Our visitors to Hebden Bridge will not want to wait for the hourly train from Mytholmroyd, and they are unlikely going to walk from the village into Hebden Bridge. Our visitors want flexibility and something local. Congestion and pollution will increase as visitors will drive around the town looking to park anywhere that, for them, is conveniently close to the centre.

We are all passionate to see Hebden Bridge thrive, but being realistic on expectations, if visitors don't find appropriate local parking, they will eventually go somewhere else, and the important income that they bring to this town will be lost.

From Vivienne

Tuesday, 5 September 2023

The railway car parks, quite reasonably, wish to allocate their parking spaces to travellers using the train lines. Local people who just want to shop locally,  greatly appreciate the opportunity to park freely on Burnley Road, outside Hebden centre. It is not efficient to be confined to the amount of shopping one can carry on the bus or train, & what about the walk home after disembarking? That is why many people do a weekly shop, by car,  at a supermarket, or order home deliveries.

Those of us who prefer to support local businesses to keep our town alive, need to keep the option of parking on the roadside at the point where it is wide enough for such parking not to impede other traffic. I don't propose to come into Hebden & back 5 times, to do what I can do in one visit using the car, & if I am  not alone in this, Hebden will become merely a street of tourist-oriented sales outlets, instead of a place where people live.

From Freddie B

Saturday, 9 September 2023

Has any councillor asked the people who park there why they park there. Have they put a feedback form on their windscreens?

They may get some interesting answers as the people who live on narrow boats may park there, shop keepers may park there and tradesmen may park there to avoid parking charges in the centre. Is this such a bad thing?

Saying it will reduce pollution is nonsense, if those people need to visit Hebden they will, not everything can be taken on buses. Can stock be delivered from a bus and heavy machinery taken onboard? Saving the planet from fumes is important but please join the real world and the daily challenges of getting to work that people have. Not everyone can afford a cycle either and some have mobility problems.

Taking away the parking spaces on Market Street has made loading into the shops impossible with vans and cars now illegally parking on pavements.
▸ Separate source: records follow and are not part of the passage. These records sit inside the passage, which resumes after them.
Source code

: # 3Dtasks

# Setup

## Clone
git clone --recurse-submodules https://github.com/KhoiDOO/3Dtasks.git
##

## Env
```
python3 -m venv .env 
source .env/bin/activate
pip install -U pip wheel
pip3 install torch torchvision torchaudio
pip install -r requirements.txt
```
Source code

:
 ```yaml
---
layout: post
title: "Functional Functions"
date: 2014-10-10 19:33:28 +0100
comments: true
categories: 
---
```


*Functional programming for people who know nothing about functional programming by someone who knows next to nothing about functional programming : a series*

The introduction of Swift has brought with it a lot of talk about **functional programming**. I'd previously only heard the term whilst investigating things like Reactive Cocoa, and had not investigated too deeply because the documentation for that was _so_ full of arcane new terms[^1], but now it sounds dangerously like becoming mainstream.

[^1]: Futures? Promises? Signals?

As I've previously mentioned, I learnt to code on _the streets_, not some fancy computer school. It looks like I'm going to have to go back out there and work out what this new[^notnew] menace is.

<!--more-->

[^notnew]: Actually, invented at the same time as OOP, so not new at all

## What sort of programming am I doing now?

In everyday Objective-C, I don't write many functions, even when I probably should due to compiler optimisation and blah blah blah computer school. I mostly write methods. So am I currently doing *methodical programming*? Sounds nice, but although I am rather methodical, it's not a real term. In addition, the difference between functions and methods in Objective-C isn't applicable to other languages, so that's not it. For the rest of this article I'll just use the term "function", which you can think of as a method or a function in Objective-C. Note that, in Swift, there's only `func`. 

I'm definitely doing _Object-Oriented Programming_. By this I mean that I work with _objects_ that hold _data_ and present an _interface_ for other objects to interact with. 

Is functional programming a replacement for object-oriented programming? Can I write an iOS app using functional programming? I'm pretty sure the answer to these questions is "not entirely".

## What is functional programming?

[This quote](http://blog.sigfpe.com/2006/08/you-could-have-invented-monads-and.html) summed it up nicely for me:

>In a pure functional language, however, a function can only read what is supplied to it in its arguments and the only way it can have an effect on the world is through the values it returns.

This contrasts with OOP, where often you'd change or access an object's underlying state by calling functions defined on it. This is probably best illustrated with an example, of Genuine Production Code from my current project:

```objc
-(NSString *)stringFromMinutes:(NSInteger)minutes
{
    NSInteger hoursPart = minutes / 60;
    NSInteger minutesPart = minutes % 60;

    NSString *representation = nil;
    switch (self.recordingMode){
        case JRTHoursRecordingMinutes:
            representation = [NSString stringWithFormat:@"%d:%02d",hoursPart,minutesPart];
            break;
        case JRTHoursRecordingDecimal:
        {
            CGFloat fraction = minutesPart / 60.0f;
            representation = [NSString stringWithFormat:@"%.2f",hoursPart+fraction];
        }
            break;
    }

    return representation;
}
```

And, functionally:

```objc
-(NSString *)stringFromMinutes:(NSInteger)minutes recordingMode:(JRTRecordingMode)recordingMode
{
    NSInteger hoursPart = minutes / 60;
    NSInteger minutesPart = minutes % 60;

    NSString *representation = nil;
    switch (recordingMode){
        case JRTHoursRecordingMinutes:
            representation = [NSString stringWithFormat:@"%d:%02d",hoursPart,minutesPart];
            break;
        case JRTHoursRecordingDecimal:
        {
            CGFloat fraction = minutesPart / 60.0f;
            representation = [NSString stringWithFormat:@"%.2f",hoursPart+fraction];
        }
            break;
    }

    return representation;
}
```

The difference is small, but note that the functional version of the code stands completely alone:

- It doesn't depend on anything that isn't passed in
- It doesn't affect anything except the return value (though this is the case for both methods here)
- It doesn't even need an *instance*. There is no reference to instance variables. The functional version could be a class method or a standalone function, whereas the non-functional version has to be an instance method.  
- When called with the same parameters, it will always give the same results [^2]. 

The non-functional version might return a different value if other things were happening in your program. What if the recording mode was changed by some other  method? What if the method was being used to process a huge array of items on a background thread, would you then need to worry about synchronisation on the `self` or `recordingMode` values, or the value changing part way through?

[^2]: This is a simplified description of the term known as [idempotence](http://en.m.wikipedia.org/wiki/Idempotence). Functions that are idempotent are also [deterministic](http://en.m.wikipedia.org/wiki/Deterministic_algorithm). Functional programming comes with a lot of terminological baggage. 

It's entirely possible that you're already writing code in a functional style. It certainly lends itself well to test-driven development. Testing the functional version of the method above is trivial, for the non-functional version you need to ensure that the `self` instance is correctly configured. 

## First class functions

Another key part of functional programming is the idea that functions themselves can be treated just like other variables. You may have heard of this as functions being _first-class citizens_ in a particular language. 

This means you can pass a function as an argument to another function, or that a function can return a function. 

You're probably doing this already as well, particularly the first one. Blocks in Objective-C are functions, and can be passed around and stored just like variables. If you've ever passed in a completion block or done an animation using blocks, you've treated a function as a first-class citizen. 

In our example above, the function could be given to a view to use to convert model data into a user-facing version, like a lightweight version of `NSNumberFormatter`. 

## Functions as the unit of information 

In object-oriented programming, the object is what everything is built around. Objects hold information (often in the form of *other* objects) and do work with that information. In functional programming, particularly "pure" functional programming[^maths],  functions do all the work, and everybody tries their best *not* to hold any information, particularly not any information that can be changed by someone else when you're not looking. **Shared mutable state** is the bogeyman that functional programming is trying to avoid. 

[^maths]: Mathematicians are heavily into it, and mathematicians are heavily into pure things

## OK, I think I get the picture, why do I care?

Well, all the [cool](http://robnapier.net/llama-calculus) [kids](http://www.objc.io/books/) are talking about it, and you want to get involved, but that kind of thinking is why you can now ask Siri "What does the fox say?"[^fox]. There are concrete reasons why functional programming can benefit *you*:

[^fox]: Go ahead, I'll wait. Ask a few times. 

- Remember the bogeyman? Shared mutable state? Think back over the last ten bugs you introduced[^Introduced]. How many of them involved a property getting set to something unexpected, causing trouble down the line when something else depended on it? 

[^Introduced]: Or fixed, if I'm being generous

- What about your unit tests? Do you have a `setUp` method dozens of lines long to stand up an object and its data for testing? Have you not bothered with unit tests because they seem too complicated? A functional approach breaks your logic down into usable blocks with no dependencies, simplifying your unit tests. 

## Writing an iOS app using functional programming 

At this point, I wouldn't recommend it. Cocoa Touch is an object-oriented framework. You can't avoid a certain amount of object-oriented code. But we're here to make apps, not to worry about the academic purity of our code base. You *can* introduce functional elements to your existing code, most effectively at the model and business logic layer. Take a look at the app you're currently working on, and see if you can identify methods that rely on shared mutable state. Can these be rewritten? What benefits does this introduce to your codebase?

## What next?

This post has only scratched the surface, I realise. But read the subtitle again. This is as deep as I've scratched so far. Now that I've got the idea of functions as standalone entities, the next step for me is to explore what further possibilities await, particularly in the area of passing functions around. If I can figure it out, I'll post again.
Slow hand clap for the genius that took them away. Didn't you realise shops need to load in goods and takeaways need delivery drivers to stop outside them?

One of the councillors remarked on Facebook that they nearly got knocked over cycling on that road. Why didn't they use the canal path then.

The selfish actions of a few sat in front of computers will impact what looks to me like over a hundred people.

Saying there was a public consultation, really, where was this advertised? In the grip of covid people were more interested in staying alive.

From Lionel Taylor

Sunday, 26 November 2023

The reasons for banning the parking are laughable. Leave Burnley Rd. free for parking.

I am an occasional visitor to Hebden Bridge and a frequent bird of passage through the town. The one thing putting me off visiting Hebden is the completely ridiculous lack of parking.

Stationary (parked) vehicles don't add to the pollution. Whilst at it why not ban all parking on the Hebden to Haworth Road. That is a hazard.

Unless you are willing to build a 15 storey, free car park, close to the town centre. Parking at the rail station is hopelessly inadequate.

Someone pointed out Hebden is a town not a village. In which case, why not start acting like a township instead of some pokey little hamlet?